Examples for modern memory-hard hash functions are scrypt and argon2. I prefer the latter, as it's easy to reason about its parameters:
- it uses
mKiB amount of RAM
- writes it
- with at most
In encoded form:
v is the version, the first part between
$...$ is the salt, and the rest is the encoded hash).
Notice the salt: this is generated for each password. Adding this forces an attacker to crack each password individually.
Bottom line: use a memory-hard hashing algorithm for low-entropy passwords.
Hashing high-entropy passwords
Much rarer, but still happens is when you know the password is high-entropy. This is the case for generated tokens, or for passwords that are generated and stored in a vault (such as a password manager).
Since the password is high-entropy, the hash is also high-entropy.

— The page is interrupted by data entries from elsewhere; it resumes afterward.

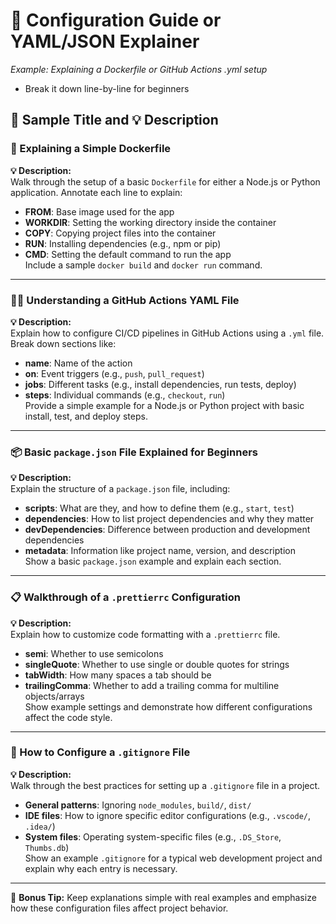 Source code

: # 🔧 Configuration Guide or YAML/JSON Explainer
*Example: Explaining a Dockerfile or GitHub Actions .yml setup*
- Break it down line-by-line for beginners
## 📝 Sample Title and 💡 Description

### 🐳 Explaining a Simple Dockerfile  
**💡 Description:**  
Walk through the setup of a basic `Dockerfile` for either a Node.js or Python application. Annotate each line to explain:
- **FROM**: Base image used for the app
- **WORKDIR**: Setting the working directory inside the container
- **COPY**: Copying project files into the container
- **RUN**: Installing dependencies (e.g., npm or pip)
- **CMD**: Setting the default command to run the app  
Include a sample `docker build` and `docker run` command.

---

### 🧑‍💻 Understanding a GitHub Actions YAML File  
**💡 Description:**  
Explain how to configure CI/CD pipelines in GitHub Actions using a `.yml` file.  
Break down sections like:
- **name**: Name of the action
- **on**: Event triggers (e.g., `push`, `pull_request`)
- **jobs**: Different tasks (e.g., install dependencies, run tests, deploy)
- **steps**: Individual commands (e.g., `checkout`, `run`)  
Provide a simple example for a Node.js or Python project with basic install, test, and deploy steps.

---

### 📦 Basic `package.json` File Explained for Beginners  
**💡 Description:**  
Explain the structure of a `package.json` file, including:
- **scripts**: What are they, and how to define them (e.g., `start`, `test`)
- **dependencies**: How to list project dependencies and why they matter
- **devDependencies**: Difference between production and development dependencies
- **metadata**: Information like project name, version, and description  
Show a basic `package.json` example and explain each section.

---

### 📋 Walkthrough of a `.prettierrc` Configuration  
**💡 Description:**  
Explain how to customize code formatting with a `.prettierrc` file.  
- **semi**: Whether to use semicolons
- **singleQuote**: Whether to use single or double quotes for strings
- **tabWidth**: How many spaces a tab should be
- **trailingComma**: Whether to add a trailing comma for multiline objects/arrays  
Show example settings and demonstrate how different configurations affect the code style.

---

### 🔴 How to Configure a `.gitignore` File  
**💡 Description:**  
Walk through the best practices for setting up a `.gitignore` file in a project.  
- **General patterns**: Ignoring `node_modules`, `build/`, `dist/`
- **IDE files**: How to ignore specific editor configurations (e.g., `.vscode/`, `.idea/`)
- **System files**: Operating system-specific files (e.g., `.DS_Store`, `Thumbs.db`)  
Show an example `.gitignore` for a typical web development project and explain why each entry is necessary.

---

🔧 **Bonus Tip:** Keep explanations simple with real examples and emphasize how these configuration files affect project behavior. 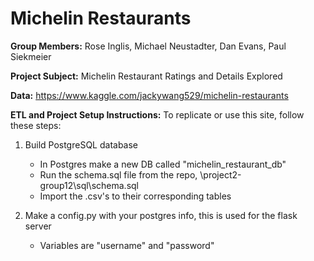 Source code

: # Michelin Restaurants

**Group Members:**
Rose Inglis, Michael Neustadter, Dan Evans, Paul Siekmeier

**Project Subject:**
Michelin Restaurant Ratings and Details Explored

**Data:**
https://www.kaggle.com/jackywang529/michelin-restaurants

**ETL and Project Setup Instructions:**
To replicate or use this site, follow these steps:

1. Build PostgreSQL database
    * In Postgres make a new DB called "michelin_restaurant_db"
    * Run the schema.sql file from the repo, \\project2-group12\sql\schema.sql
    * Import the .csv's to their corresponding tables

2. Make a config.py with your postgres info, this is used for the flask server
    * Variables are "username" and "password"
    
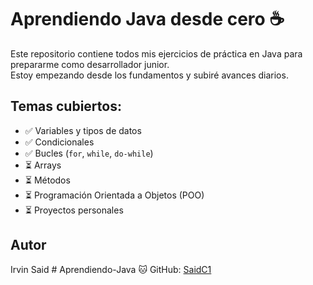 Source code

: # Aprendiendo Java desde cero ☕

Este repositorio contiene todos mis ejercicios de práctica en Java para prepararme como desarrollador junior.  
Estoy empezando desde los fundamentos y subiré avances diarios.

## Temas cubiertos:

- ✅ Variables y tipos de datos
- ✅ Condicionales
- ✅ Bucles (`for`, `while`, `do-while`)
- ⏳ Arrays
- ⏳ Métodos
- ⏳ Programación Orientada a Objetos (POO)
- ⏳ Proyectos personales

## Autor
Irvin Said  # Aprendiendo-Java
🐱 GitHub: [SaidC1](https://github.com/SaidC1)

An attacker needs to enumerate all the possible values (statistically, half) to find the password.
In this case, it does not matter what algorithm you use or even if you add salt or not. Even unsalted MD5 is good in this case.
When not to hash passwords
Finally, there is a case where hashing passwords is not the good choice. I mention this as I saw it several times and even developed one such system myself before I realized I made a mistake.
When users log in, they send their passwords to the service that check them against a database. By default, the password is sent plain-text, then the service hashes it, then compares with the stored value. The problem is that the password is visible in the browser devtools.
This prompts this thought: why not hash the password on the client-side so that it's not visible on the wire?
So an implementation would work like this:
- The user enters the password
- The frontend hashes it, then sends to the backend
- The backend rehashes and compares the hash with the stored value
The problem is that if an attacker can get the hash of the password they can log in. This is because they can send the hash directly and the backend will be happy to let them in. In effect, the password is now not the text the user enters but the hash of it. And it means that anyone who has the hash will be able to log in.
This is called security theater: You don't see the value on the devtools but it doesn't provide any security benefits. Worse still, if the backend does not rehash the incoming value, you are effectively store passwords in plain-text.
If it bothers you that the password goes on the wire in plain-text (which is not a problem when you use TLS), you can implement a protocol that is specifically designed to solve this, such as SRP.